Donc voilà, on est dans une impasse, on sirote un échec, on sédimente dans l'amertume. La vibration de loose est si forte à ce moment que se matérialise un gag sur le dessus de lit. J'ai eu un doute mais après tout sans aucune concession au pavé de texte narratif ou introspectif, il me fallait un coup de main au niveau de l'image. Un feu de bois, un strip-tease improvisé, alors un rateau…


Moi celle-là, je l'aime bien. Elle raconte rien. Inspiration.

TA-DAAAAAAA. Je me suis dit le pauvre JE, tout seul, bon non pas tout à fait mais pour creuser un peu le sillon introspectif sans textes genre "là, il pense parce que c'est en forme de petit nuage, t'as vu, si lourdes que soient ses réflexions" Allez banco pour l'hérisson. Le hérisson est-il le réceptacle à une quelconque symbolique quelque part eh bien je l'ignore mais dès que j'ai vu sa petite bouille de salopard, j'ai su que ce serait lui. A vrai dire dans une version précédente, JE écrasait un hérisson et en rêvait. C'était peut-être mieux. Bref. Voici le sidekick du héros, l'histoire peut avancer.

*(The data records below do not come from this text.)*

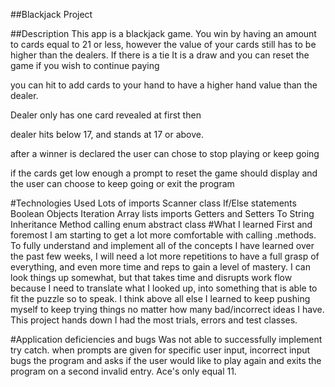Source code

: ##Blackjack Project

##Description
This app is a blackjack game. You win by having an amount to cards equal to 21 or less,
however the value of your cards still has to be higher than the dealers. If there is a tie
It is a draw and you can reset the game if you wish to continue paying

you can hit to add cards to your hand to have a higher hand value than the dealer.

Dealer only has one card revealed at first then

dealer hits below 17, and stands at 17 or above.

after a winner is declared the user can chose to stop playing or keep going

if the cards get low enough a prompt to reset the game should display and the user can choose to keep going
or exit the program

#Technologies Used
Lots of imports
Scanner class
If/Else statements
Boolean
Objects
Iteration
Array lists
imports
Getters and Setters
To String
Inheritance
Method calling
enum
abstract class
#What I learned
First and foremost I am starting to get a lot more comfortable with
calling .methods. To fully understand and implement all of the concepts I have learned over the past few weeks, I will need a lot more repetitions to have a full grasp of everything, and even more time and reps to gain a level of mastery.
I can look things up somewhat, but that takes time and disrupts work flow because I need to translate what I looked up, into something that is able to fit the puzzle so to speak.
I think above all else I learned to keep pushing myself to keep trying things no matter how many bad/incorrect ideas I have.
This project hands down I had the most trials, errors and test classes.

#Application deficiencies and bugs
Was not able to successfully implement try catch.
when prompts are given for specific user input,
incorrect input bugs the program and asks if the
user would like to play again and exits the program
on a second invalid entry. Ace's only equal 11.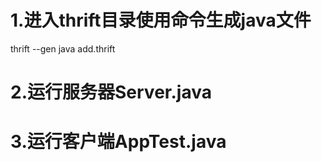 # 1.进入thrift目录使用命令生成java文件

thrift --gen java add.thrift

# 2.运行服务器Server.java

# 3.运行客户端AppTest.java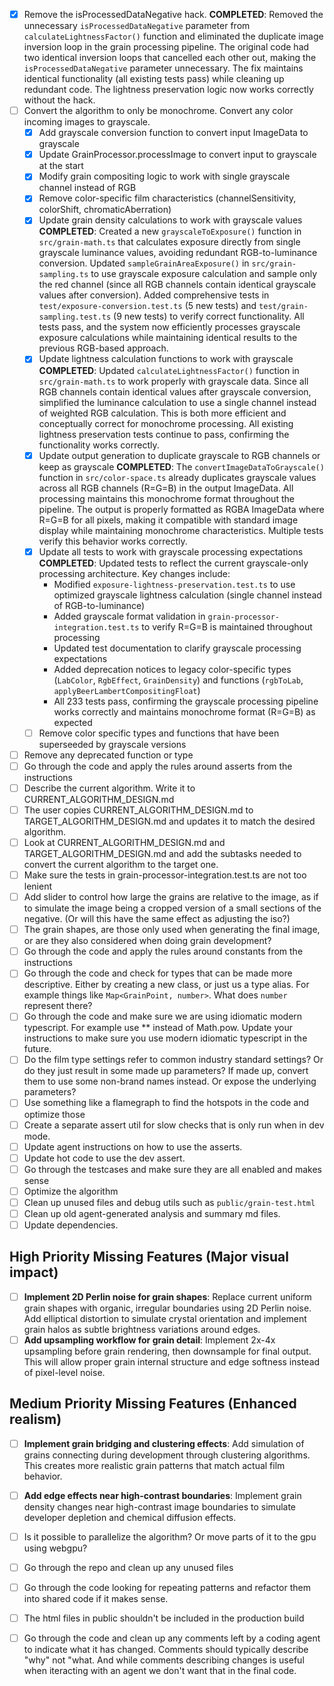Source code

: - [x] Remove the isProcessedDataNegative hack.
  **COMPLETED**: Removed the unnecessary `isProcessedDataNegative` parameter from `calculateLightnessFactor()` function and eliminated the duplicate image inversion loop in the grain processing pipeline. The original code had two identical inversion loops that cancelled each other out, making the `isProcessedDataNegative` parameter unnecessary. The fix maintains identical functionality (all existing tests pass) while cleaning up redundant code. The lightness preservation logic now works correctly without the hack.
- [ ] Convert the algorithm to only be monochrome. Convert any color incoming images to grayscale.
  - [x] Add grayscale conversion function to convert input ImageData to grayscale
  - [x] Update GrainProcessor.processImage to convert input to grayscale at the start
  - [x] Modify grain compositing logic to work with single grayscale channel instead of RGB
  - [x] Remove color-specific film characteristics (channelSensitivity, colorShift, chromaticAberration)
  - [x] Update grain density calculations to work with grayscale values
    **COMPLETED**: Created a new `grayscaleToExposure()` function in `src/grain-math.ts` that calculates exposure directly from single grayscale luminance values, avoiding redundant RGB-to-luminance conversion. Updated `sampleGrainAreaExposure()` in `src/grain-sampling.ts` to use grayscale exposure calculation and sample only the red channel (since all RGB channels contain identical grayscale values after conversion). Added comprehensive tests in `test/exposure-conversion.test.ts` (5 new tests) and `test/grain-sampling.test.ts` (9 new tests) to verify correct functionality. All tests pass, and the system now efficiently processes grayscale exposure calculations while maintaining identical results to the previous RGB-based approach.
  - [x] Update lightness calculation functions to work with grayscale
    **COMPLETED**: Updated `calculateLightnessFactor()` function in `src/grain-math.ts` to work properly with grayscale data. Since all RGB channels contain identical values after grayscale conversion, simplified the luminance calculation to use a single channel instead of weighted RGB calculation. This is both more efficient and conceptually correct for monochrome processing. All existing lightness preservation tests continue to pass, confirming the functionality works correctly.
  - [x] Update output generation to duplicate grayscale to RGB channels or keep as grayscale
    **COMPLETED**: The `convertImageDataToGrayscale()` function in `src/color-space.ts` already duplicates grayscale values across all RGB channels (R=G=B) in the output ImageData. All processing maintains this monochrome format throughout the pipeline. The output is properly formatted as RGBA ImageData where R=G=B for all pixels, making it compatible with standard image display while maintaining monochrome characteristics. Multiple tests verify this behavior works correctly.
  - [x] Update all tests to work with grayscale processing expectations
    **COMPLETED**: Updated tests to reflect the current grayscale-only processing architecture. Key changes include:
    - Modified `exposure-lightness-preservation.test.ts` to use optimized grayscale lightness calculation (single channel instead of RGB-to-luminance)
    - Added grayscale format validation in `grain-processor-integration.test.ts` to verify R=G=B is maintained throughout processing
    - Updated test documentation to clarify grayscale processing expectations
    - Added deprecation notices to legacy color-specific types (`LabColor`, `RgbEffect`, `GrainDensity`) and functions (`rgbToLab`, `applyBeerLambertCompositingFloat`)
    - All 233 tests pass, confirming the grayscale processing pipeline works correctly and maintains monochrome format (R=G=B) as expected
  - [ ] Remove color specific types and functions that have been superseeded by grayscale versions
- [ ] Remove any deprecated function or type
- [ ] Go through the code and apply the rules around asserts from the instructions
- [ ] Describe the current algorithm. Write it to CURRENT_ALGORITHM_DESIGN.md
- [ ] The user copies CURRENT_ALGORITHM_DESIGN.md to TARGET_ALGORITHM_DESIGN.md and updates it to match the desired algorithm.
- [ ] Look at CURRENT_ALGORITHM_DESIGN.md and TARGET_ALGORITHM_DESIGN.md and add the subtasks needed to convert the current algorithm to the target one.
- [ ] Make sure the tests in grain-processor-integration.test.ts are not too lenient
- [ ] Add slider to control how large the grains are relative to the image, as if to simulate the image being a cropped version of a small sections of the negative. (Or will this have the same effect as adjusting the iso?)
- [ ] The grain shapes, are those only used when generating the final image, or are they also considered when doing grain development?
- [ ] Go through the code and apply the rules around constants from the instructions
- [ ] Go through the code and check for types that can be made more descriptive. Either by creating a new class, or just us a type alias. For example things like `Map<GrainPoint, number>`. What does `number` represent there?
- [ ] Go through the code and make sure we are using idiomatic modern typescript. For example use ** instead of Math.pow. Update your instructions to make sure you use modern idiomatic typescript in the future.
- [ ] Do the film type settings refer to common industry standard settings? Or do they just result in some made up parameters? If made up, convert them to use some non-brand names instead. Or expose the underlying parameters?
- [ ] Use something like a flamegraph to find the hotspots in the code and optimize those
- [ ] Create a separate assert util for slow checks that is only run when in dev mode.
- [ ] Update agent instructions on how to use the asserts.
- [ ] Update hot code to use the dev assert.
- [ ] Go through the testcases and make sure they are all enabled and makes sense
- [ ] Optimize the algorithm
- [ ] Clean up unused files and debug utils such as `public/grain-test.html`
- [ ] Clean up old agent-generated analysis and summary md files.
- [ ] Update dependencies.

## High Priority Missing Features (Major visual impact)

- [ ] **Implement 2D Perlin noise for grain shapes**: Replace current uniform grain shapes with organic, irregular boundaries using 2D Perlin noise. Add elliptical distortion to simulate crystal orientation and implement grain halos as subtle brightness variations around edges.
- [ ] **Add upsampling workflow for grain detail**: Implement 2x-4x upsampling before grain rendering, then downsample for final output. This will allow proper grain internal structure and edge softness instead of pixel-level noise.

## Medium Priority Missing Features (Enhanced realism)

- [ ] **Implement grain bridging and clustering effects**: Add simulation of grains connecting during development through clustering algorithms. This creates more realistic grain patterns that match actual film behavior.
- [ ] **Add edge effects near high-contrast boundaries**: Implement grain density changes near high-contrast image boundaries to simulate developer depletion and chemical diffusion effects.


- [ ] Is it possible to parallelize the algorithm? Or move parts of it to the gpu using webgpu?
- [ ] Go through the repo and clean up any unused files
- [ ] Go through the code looking for repeating patterns and refactor them into shared code if it makes sense.
- [ ] The html files in public shouldn't be included in the production build
- [ ] Go through the code and clean up any comments left by a coding agent to indicate what it has changed. Comments should typically describe "why" not "what. And while comments describing changes is useful when iteracting with an agent we don't want that in the final code.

On avait déjà eu du Flash-back simple. Là, attention: voici le passé alternatif fantasmé et réinvesti. Je crois que c'est comme ça qu'on dit. Le hérisson affirme que JE rêve, que la journée qui s'achève n'était qu'une préparation à l'épreuve ultime qui attend JE le lendemain. Un passage en revue de ce qu'il ne faut pas faire. OUF alors. On se demandait comment il allait s'en sortir. "Ce n'était qu'un rêve", l'Agence tout risque du scénar, avec: "c'était son jumeau". 
Ce n'est donc pas de la paresse, c'est de la citation.